Right-to-work vs Unions

Yup, right to work law = ban on union security clause, aka union shop.

It don't means you have RIGHT to get a job, like tell Walmart - I need job now because I have RIGHT to get a job.

I didn't realize Walmart was such a great place to work. They pay crap, they treat their employees like crap, and they treat their customers like crap. You want to work there? As far as the right to get a job - everyone in this country has that right - and the employers have a right not to hire you. At the federal level all I see the unions do is save the jobs of employees that do nothing, while offering zero assistance to those that do.....in my former agency, we were all "in the union" and not by choice, but whether we liked it or not. Five years with all the money they took from my salary, they never had my back once. I'm so grateful in my new job I have the choice not to join. I need that money to help pay my gas.


Laura
 
I didn't realize Walmart was such a great place to work. They pay crap, they treat their employees like crap, and they treat their customers like crap. You want to work there? As far as the right to get a job - everyone in this country has that right - and the employers have a right not to hire you. At the federal level all I see the unions do is save the jobs of employees that do nothing, while offering zero assistance to those that do.....in my former agency, we were all "in the union" and not by choice, but whether we liked it or not. Five years with all the money they took from my salary, they never had my back once. I'm so grateful in my new job I have the choice not to join. I need that money to help pay my gas.

Laura

The federal employees have choice to not join the union (also not pay union dues) so the law has been around for many years, also the striking is illegal too.

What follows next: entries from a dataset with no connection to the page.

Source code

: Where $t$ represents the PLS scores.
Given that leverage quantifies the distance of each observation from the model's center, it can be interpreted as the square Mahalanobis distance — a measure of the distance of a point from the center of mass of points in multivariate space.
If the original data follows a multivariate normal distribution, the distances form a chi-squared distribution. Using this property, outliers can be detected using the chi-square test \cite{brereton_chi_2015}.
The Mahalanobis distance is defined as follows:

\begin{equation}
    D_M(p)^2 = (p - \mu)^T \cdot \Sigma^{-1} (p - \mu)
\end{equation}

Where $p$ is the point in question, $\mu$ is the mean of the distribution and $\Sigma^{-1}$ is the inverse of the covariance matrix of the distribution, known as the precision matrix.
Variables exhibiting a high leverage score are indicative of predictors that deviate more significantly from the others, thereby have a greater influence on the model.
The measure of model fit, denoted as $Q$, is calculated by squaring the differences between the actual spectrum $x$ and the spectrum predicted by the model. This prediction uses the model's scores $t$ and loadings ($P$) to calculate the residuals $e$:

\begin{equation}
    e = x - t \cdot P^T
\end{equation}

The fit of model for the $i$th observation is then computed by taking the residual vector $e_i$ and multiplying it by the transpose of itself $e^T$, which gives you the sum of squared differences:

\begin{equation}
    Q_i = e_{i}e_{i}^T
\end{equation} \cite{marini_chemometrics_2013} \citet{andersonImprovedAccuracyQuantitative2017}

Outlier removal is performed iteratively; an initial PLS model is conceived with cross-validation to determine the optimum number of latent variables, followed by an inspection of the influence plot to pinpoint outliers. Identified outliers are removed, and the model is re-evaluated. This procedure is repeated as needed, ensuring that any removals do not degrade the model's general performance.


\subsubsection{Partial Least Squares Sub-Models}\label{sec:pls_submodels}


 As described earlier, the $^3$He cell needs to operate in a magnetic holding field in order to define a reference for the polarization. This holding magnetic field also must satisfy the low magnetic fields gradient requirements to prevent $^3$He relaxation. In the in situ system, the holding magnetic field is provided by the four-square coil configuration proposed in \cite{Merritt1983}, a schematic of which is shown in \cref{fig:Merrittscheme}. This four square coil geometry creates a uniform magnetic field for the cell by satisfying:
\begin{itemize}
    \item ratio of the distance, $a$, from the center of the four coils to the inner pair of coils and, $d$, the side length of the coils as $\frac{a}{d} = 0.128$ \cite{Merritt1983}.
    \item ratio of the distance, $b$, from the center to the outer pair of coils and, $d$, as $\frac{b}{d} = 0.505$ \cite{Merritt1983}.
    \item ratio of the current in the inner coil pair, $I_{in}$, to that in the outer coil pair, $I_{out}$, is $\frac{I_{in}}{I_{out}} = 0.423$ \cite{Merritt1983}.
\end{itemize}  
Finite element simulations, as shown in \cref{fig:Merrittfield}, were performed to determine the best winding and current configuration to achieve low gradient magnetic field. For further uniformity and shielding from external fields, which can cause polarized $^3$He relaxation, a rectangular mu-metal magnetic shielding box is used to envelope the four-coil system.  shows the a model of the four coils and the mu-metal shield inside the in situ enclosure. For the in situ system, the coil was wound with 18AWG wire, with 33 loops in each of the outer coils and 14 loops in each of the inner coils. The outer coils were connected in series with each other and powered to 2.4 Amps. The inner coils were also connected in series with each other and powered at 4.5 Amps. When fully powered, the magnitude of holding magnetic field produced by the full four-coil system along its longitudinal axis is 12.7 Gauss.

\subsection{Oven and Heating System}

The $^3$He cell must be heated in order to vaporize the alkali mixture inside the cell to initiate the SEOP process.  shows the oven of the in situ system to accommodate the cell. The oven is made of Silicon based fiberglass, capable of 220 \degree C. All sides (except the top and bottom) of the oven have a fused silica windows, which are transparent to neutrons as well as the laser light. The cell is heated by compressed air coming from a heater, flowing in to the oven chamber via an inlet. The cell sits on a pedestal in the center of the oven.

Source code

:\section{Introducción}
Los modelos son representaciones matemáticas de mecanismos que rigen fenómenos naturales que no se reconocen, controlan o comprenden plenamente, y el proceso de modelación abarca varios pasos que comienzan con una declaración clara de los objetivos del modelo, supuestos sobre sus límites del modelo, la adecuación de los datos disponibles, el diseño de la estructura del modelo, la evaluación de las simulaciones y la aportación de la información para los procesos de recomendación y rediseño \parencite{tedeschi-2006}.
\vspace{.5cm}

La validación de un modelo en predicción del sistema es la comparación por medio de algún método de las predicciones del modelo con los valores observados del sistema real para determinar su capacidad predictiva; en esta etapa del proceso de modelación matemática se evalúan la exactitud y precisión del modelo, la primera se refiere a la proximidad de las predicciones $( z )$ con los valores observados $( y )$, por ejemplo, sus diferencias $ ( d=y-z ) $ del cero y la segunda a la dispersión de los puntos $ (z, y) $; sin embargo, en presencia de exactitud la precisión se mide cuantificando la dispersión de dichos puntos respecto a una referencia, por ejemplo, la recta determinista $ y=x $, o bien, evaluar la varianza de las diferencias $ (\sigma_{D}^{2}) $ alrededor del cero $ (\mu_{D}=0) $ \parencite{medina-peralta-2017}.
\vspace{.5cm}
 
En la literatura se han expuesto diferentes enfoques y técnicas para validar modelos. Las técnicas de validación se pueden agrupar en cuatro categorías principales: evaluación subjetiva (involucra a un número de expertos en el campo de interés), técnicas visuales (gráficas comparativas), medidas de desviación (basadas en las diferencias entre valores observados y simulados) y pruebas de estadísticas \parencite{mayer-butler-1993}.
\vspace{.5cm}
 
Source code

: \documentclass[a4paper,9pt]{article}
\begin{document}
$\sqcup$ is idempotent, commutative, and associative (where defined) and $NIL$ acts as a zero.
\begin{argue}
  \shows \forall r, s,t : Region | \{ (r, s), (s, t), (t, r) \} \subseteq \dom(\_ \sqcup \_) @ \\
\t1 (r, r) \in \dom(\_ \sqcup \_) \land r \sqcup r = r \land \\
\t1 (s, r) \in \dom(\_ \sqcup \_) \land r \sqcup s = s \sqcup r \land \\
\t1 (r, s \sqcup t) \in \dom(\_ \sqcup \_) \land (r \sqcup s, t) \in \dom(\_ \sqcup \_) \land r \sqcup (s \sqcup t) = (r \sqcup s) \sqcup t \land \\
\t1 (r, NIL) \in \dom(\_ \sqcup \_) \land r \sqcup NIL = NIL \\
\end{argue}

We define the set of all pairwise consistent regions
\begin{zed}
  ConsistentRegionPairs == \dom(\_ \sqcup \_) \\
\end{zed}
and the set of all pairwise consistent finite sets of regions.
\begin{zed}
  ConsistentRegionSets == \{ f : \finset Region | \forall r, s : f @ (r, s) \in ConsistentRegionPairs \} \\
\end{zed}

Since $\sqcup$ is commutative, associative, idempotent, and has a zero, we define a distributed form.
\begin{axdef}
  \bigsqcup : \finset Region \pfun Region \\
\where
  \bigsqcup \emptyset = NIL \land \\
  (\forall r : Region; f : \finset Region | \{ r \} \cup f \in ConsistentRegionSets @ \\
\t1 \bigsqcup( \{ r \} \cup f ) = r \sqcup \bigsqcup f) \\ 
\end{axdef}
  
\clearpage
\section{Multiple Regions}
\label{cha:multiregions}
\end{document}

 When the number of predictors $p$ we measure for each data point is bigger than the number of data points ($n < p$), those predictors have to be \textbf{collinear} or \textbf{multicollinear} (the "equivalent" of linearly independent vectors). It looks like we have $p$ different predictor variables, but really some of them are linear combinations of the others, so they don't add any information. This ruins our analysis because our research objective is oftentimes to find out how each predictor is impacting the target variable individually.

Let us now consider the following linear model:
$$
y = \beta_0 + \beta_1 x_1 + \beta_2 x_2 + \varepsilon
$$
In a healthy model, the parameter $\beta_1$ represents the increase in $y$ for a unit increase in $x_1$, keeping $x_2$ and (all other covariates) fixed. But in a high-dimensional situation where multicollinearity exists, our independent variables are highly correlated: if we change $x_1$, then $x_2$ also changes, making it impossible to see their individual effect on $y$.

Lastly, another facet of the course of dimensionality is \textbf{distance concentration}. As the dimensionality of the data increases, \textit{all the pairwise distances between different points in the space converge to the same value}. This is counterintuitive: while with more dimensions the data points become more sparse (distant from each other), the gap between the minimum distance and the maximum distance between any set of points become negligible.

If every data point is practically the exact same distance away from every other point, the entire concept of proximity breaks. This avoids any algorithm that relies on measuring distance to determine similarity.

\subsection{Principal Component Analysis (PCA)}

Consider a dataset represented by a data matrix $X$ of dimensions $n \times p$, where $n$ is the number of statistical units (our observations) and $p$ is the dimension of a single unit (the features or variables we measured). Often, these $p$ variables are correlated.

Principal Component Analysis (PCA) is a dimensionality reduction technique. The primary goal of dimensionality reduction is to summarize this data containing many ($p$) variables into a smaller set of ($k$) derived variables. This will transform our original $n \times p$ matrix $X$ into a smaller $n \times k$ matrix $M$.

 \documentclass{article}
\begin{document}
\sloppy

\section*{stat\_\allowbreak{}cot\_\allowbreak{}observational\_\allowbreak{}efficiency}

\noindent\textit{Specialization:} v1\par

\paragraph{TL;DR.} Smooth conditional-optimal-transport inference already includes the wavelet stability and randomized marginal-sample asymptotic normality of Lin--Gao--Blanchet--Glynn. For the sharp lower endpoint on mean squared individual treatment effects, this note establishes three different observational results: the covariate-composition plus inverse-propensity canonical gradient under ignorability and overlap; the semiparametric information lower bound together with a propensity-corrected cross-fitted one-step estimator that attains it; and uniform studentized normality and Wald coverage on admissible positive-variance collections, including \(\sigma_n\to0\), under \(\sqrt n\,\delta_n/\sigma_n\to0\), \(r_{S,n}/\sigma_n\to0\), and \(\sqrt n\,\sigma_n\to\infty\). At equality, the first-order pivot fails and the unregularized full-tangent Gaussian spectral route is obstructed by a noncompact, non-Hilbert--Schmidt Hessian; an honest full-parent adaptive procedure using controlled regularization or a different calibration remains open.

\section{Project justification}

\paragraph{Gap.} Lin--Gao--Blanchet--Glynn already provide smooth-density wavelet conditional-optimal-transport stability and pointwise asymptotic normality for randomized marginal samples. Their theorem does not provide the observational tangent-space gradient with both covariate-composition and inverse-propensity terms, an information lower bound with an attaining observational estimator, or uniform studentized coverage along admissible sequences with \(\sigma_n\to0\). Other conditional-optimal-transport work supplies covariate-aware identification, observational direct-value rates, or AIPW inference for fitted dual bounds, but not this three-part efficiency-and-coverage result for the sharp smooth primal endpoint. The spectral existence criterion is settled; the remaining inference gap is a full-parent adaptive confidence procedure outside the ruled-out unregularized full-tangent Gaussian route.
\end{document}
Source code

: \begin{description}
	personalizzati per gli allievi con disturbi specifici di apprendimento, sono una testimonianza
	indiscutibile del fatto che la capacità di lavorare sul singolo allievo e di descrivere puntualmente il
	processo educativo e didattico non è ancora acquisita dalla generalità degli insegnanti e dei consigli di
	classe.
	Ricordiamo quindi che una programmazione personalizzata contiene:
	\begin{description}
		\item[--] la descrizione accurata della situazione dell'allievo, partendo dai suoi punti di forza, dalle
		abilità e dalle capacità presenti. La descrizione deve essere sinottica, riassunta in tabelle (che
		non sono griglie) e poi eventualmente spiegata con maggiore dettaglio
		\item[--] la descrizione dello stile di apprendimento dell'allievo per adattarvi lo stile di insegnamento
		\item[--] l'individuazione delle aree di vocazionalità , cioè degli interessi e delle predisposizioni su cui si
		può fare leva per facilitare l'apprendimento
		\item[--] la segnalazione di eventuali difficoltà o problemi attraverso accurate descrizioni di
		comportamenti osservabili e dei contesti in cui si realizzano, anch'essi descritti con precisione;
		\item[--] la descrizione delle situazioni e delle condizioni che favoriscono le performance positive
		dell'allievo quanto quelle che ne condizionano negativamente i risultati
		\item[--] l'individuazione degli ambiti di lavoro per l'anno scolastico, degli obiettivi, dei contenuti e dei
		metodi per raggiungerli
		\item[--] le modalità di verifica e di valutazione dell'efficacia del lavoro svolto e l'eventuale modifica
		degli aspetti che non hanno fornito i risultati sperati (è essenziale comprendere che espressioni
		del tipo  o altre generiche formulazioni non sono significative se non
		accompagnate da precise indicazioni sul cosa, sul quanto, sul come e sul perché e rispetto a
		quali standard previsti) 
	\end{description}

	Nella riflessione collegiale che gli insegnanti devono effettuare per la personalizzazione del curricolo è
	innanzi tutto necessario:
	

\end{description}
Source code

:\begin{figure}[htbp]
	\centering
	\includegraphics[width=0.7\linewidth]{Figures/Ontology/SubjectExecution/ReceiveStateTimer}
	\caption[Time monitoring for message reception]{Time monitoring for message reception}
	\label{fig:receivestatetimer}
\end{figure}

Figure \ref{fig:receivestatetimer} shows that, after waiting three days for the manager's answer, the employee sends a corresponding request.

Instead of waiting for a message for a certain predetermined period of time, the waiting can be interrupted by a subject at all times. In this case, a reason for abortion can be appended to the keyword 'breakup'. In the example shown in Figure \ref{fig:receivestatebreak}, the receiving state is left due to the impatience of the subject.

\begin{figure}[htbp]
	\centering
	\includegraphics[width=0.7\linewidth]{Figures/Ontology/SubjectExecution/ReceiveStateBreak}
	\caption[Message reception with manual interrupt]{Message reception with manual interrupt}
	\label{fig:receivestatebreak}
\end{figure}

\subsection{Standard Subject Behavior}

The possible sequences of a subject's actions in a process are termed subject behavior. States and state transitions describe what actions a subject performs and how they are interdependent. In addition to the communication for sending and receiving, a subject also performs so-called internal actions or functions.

I'm just use Walmart as example because many people don't understand about what right to work law means, so it doesn't mention that you have right to work, but only allow you to refuse to join the union and not pay union dues. For example, if you work at unionized workplace (non-federal) in Massachusetts so you are required to join the union about 30 days after get hired or you will lose the job. If you are doing same thing in Georgia (right to work law) so you can refuse to join the union/pay dues and you will not get fired for not join the union.

There are good and bad unions, especially the union at my father's workplace is good and he's happy with union because it does meet anything that he wants. If you getting fired for no reason so the union will try to help you to get a job back or if you have major issues with workplace so the union can help to resolve the dispute. Without union, you will have little or no job security, however the public employees are very hard to get fired, no matter if it is union or nonunion, so only termination will occur if you break any laws (charge as criminal).
 
Update:

New jobs and new investment from General Motors Co. are expected in Lansing once the Detroit automaker moves the iconic Chevrolet Camaro to a local assembly line.

The carmaker’s plans to build the next incarnation of the popular muscle car at its Lansing Grand River assembly plant, alongside the Cadillac CTS and ATS cars, are still vague. To bring it here, GM will transfer production of the Camaro from its plant in Oshawa, Ontario — a loss union leaders there consider devastating.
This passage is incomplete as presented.